27 Eylül 2012 Perşembe

Sen, Sana Yakışanı Yap

Hadi öksür beni.
Beni terle,
Beni yak son sigaranda.
Zincirle klişelerini tüm muammalarıma.
Saygı duy esen rüzgara ve sonra
Sana yakışanı yap,
Söv arkasından.
Korkularımla başa çık.
Alt et olağan gücünle kasvetimi.
Ama sen,
Sana yakışanı yap.
Dökme kanını, seyreyle olanı.
Başa sar beni.
İlk cümlemi duy ve kır at namelerimi.
Anla beni.
Dibine vur çığlıklarımın,
Boğul orada.

Ve 

Sen, sana yakışanı yap.
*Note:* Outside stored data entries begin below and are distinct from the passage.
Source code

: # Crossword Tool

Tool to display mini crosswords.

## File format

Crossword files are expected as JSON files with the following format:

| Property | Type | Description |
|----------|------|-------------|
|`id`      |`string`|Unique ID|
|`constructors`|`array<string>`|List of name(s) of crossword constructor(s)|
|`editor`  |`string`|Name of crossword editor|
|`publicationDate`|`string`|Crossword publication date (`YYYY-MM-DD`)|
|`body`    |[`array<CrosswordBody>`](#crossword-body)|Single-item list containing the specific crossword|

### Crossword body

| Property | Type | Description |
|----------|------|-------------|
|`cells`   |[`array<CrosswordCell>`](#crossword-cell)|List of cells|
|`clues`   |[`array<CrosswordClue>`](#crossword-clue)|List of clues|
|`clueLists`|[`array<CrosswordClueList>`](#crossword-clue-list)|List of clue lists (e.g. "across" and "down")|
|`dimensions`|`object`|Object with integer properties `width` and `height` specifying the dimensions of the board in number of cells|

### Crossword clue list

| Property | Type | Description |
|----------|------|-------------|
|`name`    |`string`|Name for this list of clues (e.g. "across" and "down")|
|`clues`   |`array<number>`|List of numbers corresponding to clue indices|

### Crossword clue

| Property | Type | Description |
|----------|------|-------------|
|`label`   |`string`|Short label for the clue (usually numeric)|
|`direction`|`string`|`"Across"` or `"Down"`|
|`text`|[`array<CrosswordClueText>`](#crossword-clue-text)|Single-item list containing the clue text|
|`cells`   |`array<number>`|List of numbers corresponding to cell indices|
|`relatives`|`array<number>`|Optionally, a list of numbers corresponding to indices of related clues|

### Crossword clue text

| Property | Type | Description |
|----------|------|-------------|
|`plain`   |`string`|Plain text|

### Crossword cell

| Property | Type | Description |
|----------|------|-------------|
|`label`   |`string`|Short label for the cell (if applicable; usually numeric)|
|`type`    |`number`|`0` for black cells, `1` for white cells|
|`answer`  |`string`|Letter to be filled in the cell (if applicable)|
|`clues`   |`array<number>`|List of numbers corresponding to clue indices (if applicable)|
Siktir olup git hayatımdan.

16 Eylül 2012 Pazar

Nasıl Sevilir Ki Rüzgar?


Getirdikleri belli değil ki, götürüsü belli olsun?!
Belki  ihaneti getiriyor kucağında,
Belki de sadakatin dibinden gelen sulhu.
...
Belki sadakatin dibine götürecek beni, aşk harbinin ortasına,
Belki de ihanetin kucağına verecek kokumu, hunharca katledilen ruhumla..

İhtimallere mahal vermiyor yüreğim.
Gitmek varsa işin içinde.
Eksik kalsın sadakati de.

Pek nadirdir hoşlantım rüzgara.
Yağmurla kol kola geldiğinde o da!

Çünkü yüzüme vurmakta gerçeğiyle, sadakatiyle. 

13 Eylül 2012 Perşembe

Bir Kadın



Bir kadın,
Susatabilir,
Koşturabilir,
Aşık olabilir,
Gecelerini maviye boyayabilir,
Kör edebilir,
Karakterini zedeleyebilir,
Söndürebilir bile.
Saygı duyabilir,
Geçmişini sıyırabilir,
Çocuk olabilir,
Yara olabilir,
Merhem olabilir,
Sigara olabilir mesela,
Külü olabilir birde.
Dumanı olabilir,
Son kadehin olabilir.
Çığlık olabilir,
Türkü olabilir,
En acısından okkalı bir kahve olabilir.
Katil olabilir,
Kanın olabilir,
Tanrın olabilir,
Karanlık olabilir,
Lâl kesilebilir.
En nihai sonuç
Bir kadın,
Öldürebilir.

Ve bir kadın, severse şayet,
Bir kibritle, İstanbul’u bile yakabilir.